Mark Krikorian, executive director of the Center for Immigration Studies, has written an article on the results of the United States government's policy of allowing the elites of Saipan to set their own immigration policy. Krikorian starts out with a great quote from Teddy Roosevelt about immigrants as human capital versus immigrants as citizens.
Never under any condition should this nation look at an immigrant as primarily a labor unit. He should always be looked at primarily as a future citizen.
-- Theodore Roosevelt, 1917
The Rough Rider got it exactly right. Do we want a nation of citizens? Or do we want a nation of economic work units who plug into their workplaces to produce goods? For the latter needs we are better off developing robots. But immigrants inevitably become political actors. Sometimes this is for good and sometimes for ill. That they will take on the responsibilities of citizenship and act as citizens act is by no means assured. Lots of countries have populations but few real citizens. Citizenship is an alien concept in the Middle East for example and the body politic there has essentially summoned up an immune response to this Western concept (really a British and French concept) and rejected the role of citizen.
The Commonwealth of the Northern Mariana Islands (CNMI) was granted control of business regulations and immigration policy when they become territories of the United States after World War II. The elites of CNMI took this as an opportunity to import a massive foreign labor force and work that labor force at very low wages and appalling conditions.
But rather than using the control over immigration to preserve their "culture and community," the island elite and outside businessmen combined it with other loopholes (tariff-free exports to the U.S. and the right to claim "Made in the USA" for locally assembled garments) to upend the intent of the immigration exemption by importing a large foreign workforce. Foreign workers, mostly Filipino and Chinese, now account for the majority of the population of 80,000.
The abuse of the workers became so bad that for a while the Philippines stopped allowing Filipinos to travel to Saipan for work.
The result was not a libertarian paradise. CNMI has high native unemployment and welfare dependency. Most natives work for the government. This is what Open Borders advocates would inflict upon the US mainland if they could get away with it.
Distortion. But moves to limit abuse are irrelevant to the more fundamental impact of a foreign-labor program: the abnormal development of the host society. The foreign-labor program has completely transformed the CNMI's society in a single generation. About 70 percent of the population is now foreign-born, almost all of it non-citizen. Chamorros, the main indigenous ethnic group, used to be a clear majority; they are now barely a quarter of the population.
The guestworker system has also reinforced in the locals a culture of pervasive dependence on government. Fully 70 percent of the labor force is non-citizens, and at least 85 percent of all private-sector jobs are held by Asians. U.S. citizens have an unemployment rate triple that of non-citizens; of the indigenous Chamorros who do have jobs, 56 percent work for the government, fueling a doubling in the size of the bureaucracy since 1980.

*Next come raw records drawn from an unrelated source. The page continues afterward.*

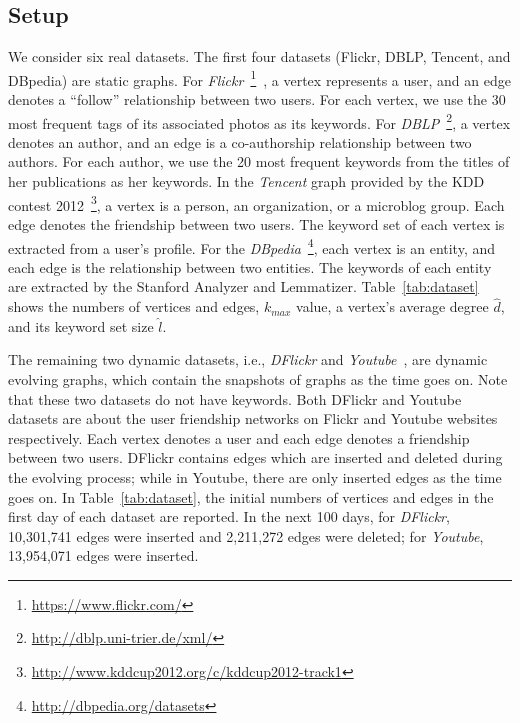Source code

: \subsection{Setup}
\label{setup}

We consider six real datasets. The first four datasets (Flickr, DBLP, Tencent, and DBpedia) are static graphs.
For {\it Flickr}~\footnote{\url{https://www.flickr.com/}}~\cite{thomee2015new}, a vertex represents a user, and an edge denotes a ``follow'' relationship between two users. For each vertex, we use the 30 most frequent tags of its associated photos as its keywords.
For {\it DBLP}~\footnote{\url{http://dblp.uni-trier.de/xml/}}, a vertex denotes an author, and an edge is a co-authorship relationship between two authors.
For each author, we use the 20 most frequent keywords from the titles of her publications as her keywords.
In the {\it Tencent} graph provided by the KDD contest 2012~\footnote{\url{http://www.kddcup2012.org/c/kddcup2012-track1}}, a vertex is a person, an organization, or a microblog group. Each edge denotes the friendship between two users. The keyword set of each vertex is extracted from a user's profile. For the {\it DBpedia}~\footnote{\url{http://dbpedia.org/datasets}}, each vertex is an entity, and each edge is the relationship between two entities. The keywords of each entity are extracted by the Stanford Analyzer and Lemmatizer.
Table~\ref{tab:dataset} shows the numbers of vertices and edges, $k_{max}$ value, a vertex's average degree $\widehat d$, and its keyword set size $\widehat l$.

{\color{blue}
The remaining two dynamic datasets,
i.e., {\it DFlickr} and {\it Youtube}~\cite{mislove-2009-socialnetworksthesis,mislove-2008-flickr},
are dynamic evolving graphs, which contain the snapshots of graphs as the time goes on.
Note that these two datasets do not have keywords.
Both DFlickr and Youtube datasets are about the user friendship networks on Flickr and Youtube websites respectively.
Each vertex denotes a user and each edge denotes a friendship between two users.
DFlickr contains edges which are inserted and deleted during the evolving process;
while in Youtube, there are only inserted edges as the time goes on.
In Table~\ref{tab:dataset}, the initial numbers of vertices and edges in the first day of each dataset are reported. In the next 100 days, for {\it DFlickr}, 10,301,741 edges were inserted and 2,211,272 edges were deleted; for {\it Youtube}, 13,954,071 edges were inserted.
}

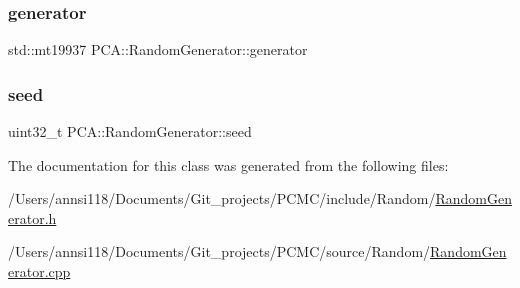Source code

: \subsubsection{\texorpdfstring{generator}{generator}}
{\footnotesize\ttfamily std\+::mt19937 P\+C\+A\+::\+Random\+Generator\+::generator\hspace{0.3cm}{\ttfamily [static]}}

\hypertarget{class_p_c_a_1_1_random_generator_af96d99ba4eaf71b7d33afd2fbdb7c30d}{}\label{class_p_c_a_1_1_random_generator_af96d99ba4eaf71b7d33afd2fbdb7c30d} 
\subsubsection{\texorpdfstring{seed}{seed}}
{\footnotesize\ttfamily uint32\+\_\+t P\+C\+A\+::\+Random\+Generator\+::seed\hspace{0.3cm}{\ttfamily [static]}}



The documentation for this class was generated from the following files\+:\begin{DoxyCompactItemize}
\item 
/\+Users/annsi118/\+Documents/\+Git\+\_\+projects/\+P\+C\+M\+C/include/\+Random/\hyperlink{_random_generator_8h}{Random\+Generator.\+h}\item 
/\+Users/annsi118/\+Documents/\+Git\+\_\+projects/\+P\+C\+M\+C/source/\+Random/\hyperlink{_random_generator_8cpp}{Random\+Generator.\+cpp}\end{DoxyCompactItemize}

The 2000 census found a poverty rate on the islands of 46 percent, up significantly from just two years earlier, and nearly quadruple the U.S. rate. A recent survey found that two-thirds of children in the Commonwealth received food assistance from the local or federal government. The number of people receiving federal Food Stamps specifically has increased more than sevenfold in less than a decade.

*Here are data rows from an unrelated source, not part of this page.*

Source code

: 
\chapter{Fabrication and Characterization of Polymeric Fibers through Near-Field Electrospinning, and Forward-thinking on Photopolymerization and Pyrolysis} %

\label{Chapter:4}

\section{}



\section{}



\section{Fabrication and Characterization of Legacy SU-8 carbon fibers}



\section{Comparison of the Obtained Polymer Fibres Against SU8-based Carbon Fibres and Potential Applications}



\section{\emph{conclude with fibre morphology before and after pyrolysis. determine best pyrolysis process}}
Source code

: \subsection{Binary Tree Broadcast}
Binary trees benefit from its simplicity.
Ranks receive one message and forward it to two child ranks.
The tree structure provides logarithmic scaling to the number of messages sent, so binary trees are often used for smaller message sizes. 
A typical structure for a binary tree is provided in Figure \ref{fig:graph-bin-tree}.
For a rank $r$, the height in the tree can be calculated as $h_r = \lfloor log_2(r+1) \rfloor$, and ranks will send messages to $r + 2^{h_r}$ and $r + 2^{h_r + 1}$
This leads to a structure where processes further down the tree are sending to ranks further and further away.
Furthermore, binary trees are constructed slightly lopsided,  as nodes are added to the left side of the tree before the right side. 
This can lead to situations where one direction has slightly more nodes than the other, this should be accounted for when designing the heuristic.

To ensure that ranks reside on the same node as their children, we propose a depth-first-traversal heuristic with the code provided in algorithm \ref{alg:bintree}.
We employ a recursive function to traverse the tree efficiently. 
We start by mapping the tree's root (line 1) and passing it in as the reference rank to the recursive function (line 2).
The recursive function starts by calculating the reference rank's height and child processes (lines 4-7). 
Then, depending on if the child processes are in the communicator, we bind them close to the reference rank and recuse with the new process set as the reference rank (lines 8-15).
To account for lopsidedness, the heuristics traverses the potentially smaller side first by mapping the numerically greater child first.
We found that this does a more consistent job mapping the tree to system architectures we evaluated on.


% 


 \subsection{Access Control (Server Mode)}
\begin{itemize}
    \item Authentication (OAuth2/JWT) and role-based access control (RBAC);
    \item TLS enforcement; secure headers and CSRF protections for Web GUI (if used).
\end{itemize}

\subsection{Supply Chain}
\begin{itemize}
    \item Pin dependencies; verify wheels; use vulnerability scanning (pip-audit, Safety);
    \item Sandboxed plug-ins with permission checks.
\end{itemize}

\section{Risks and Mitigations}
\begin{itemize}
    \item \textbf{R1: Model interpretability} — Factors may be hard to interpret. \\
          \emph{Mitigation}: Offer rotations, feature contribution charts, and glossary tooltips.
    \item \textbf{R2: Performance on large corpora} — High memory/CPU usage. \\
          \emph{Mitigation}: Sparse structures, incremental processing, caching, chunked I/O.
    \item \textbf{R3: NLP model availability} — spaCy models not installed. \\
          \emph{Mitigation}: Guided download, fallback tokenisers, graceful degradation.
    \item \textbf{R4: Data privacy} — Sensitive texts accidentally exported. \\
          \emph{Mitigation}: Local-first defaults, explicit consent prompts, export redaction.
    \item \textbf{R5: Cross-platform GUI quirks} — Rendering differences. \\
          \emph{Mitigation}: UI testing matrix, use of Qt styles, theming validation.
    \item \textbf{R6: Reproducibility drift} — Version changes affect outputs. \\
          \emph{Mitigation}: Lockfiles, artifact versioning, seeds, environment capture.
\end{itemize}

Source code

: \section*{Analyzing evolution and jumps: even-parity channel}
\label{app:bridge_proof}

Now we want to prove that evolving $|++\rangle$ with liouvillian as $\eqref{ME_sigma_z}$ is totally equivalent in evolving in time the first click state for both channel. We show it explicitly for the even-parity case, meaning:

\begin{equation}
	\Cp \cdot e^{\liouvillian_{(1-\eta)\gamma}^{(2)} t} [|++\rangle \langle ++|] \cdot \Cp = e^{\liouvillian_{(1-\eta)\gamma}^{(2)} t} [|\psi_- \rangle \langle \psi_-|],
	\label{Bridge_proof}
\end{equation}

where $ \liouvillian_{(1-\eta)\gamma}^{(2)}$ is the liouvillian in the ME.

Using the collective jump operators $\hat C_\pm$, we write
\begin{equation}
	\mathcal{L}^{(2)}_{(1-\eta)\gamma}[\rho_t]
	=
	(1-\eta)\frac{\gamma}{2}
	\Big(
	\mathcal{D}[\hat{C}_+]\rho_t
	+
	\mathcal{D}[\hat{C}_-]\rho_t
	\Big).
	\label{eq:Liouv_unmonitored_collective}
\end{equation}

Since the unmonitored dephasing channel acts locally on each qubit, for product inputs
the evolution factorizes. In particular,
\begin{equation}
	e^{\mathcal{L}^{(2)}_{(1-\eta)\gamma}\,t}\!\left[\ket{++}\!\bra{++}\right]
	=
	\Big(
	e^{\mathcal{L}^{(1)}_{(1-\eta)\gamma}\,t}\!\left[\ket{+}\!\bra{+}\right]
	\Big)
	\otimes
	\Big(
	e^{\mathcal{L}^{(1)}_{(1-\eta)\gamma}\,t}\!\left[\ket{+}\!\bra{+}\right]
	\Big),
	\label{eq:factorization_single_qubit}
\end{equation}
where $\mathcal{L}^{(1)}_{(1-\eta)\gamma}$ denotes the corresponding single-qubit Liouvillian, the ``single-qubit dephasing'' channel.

The corrosive effect on the work ethic and morals of the American citizens is so bad that, in 1995, the government actually had to issue a directive prohibiting welfare recipients from hiring foreign maids. "Free-market success," indeed.
Welfare recipients with foreign maids. The maids are cheap when there is no minimum wage and they can get imported from countries with much lower average wages.
Do you want the United States to become like Kuwait?
The CNMI's experience over the past 20 years is a clear warning against any of the foreign-worker proposals before Congress. A new guestworker program in the U.S. would have the same basic results: widespread permanent settlement, increased illegal immigration, exploitation of foreign workers, and distortion of our economy and society. "Only a few countries, and no democratic society, have immigration policies similar to the CNMI," wrote the bipartisan Commission on Immigration Reform. "The closest equivalent is Kuwait." This is not a club we should want to join.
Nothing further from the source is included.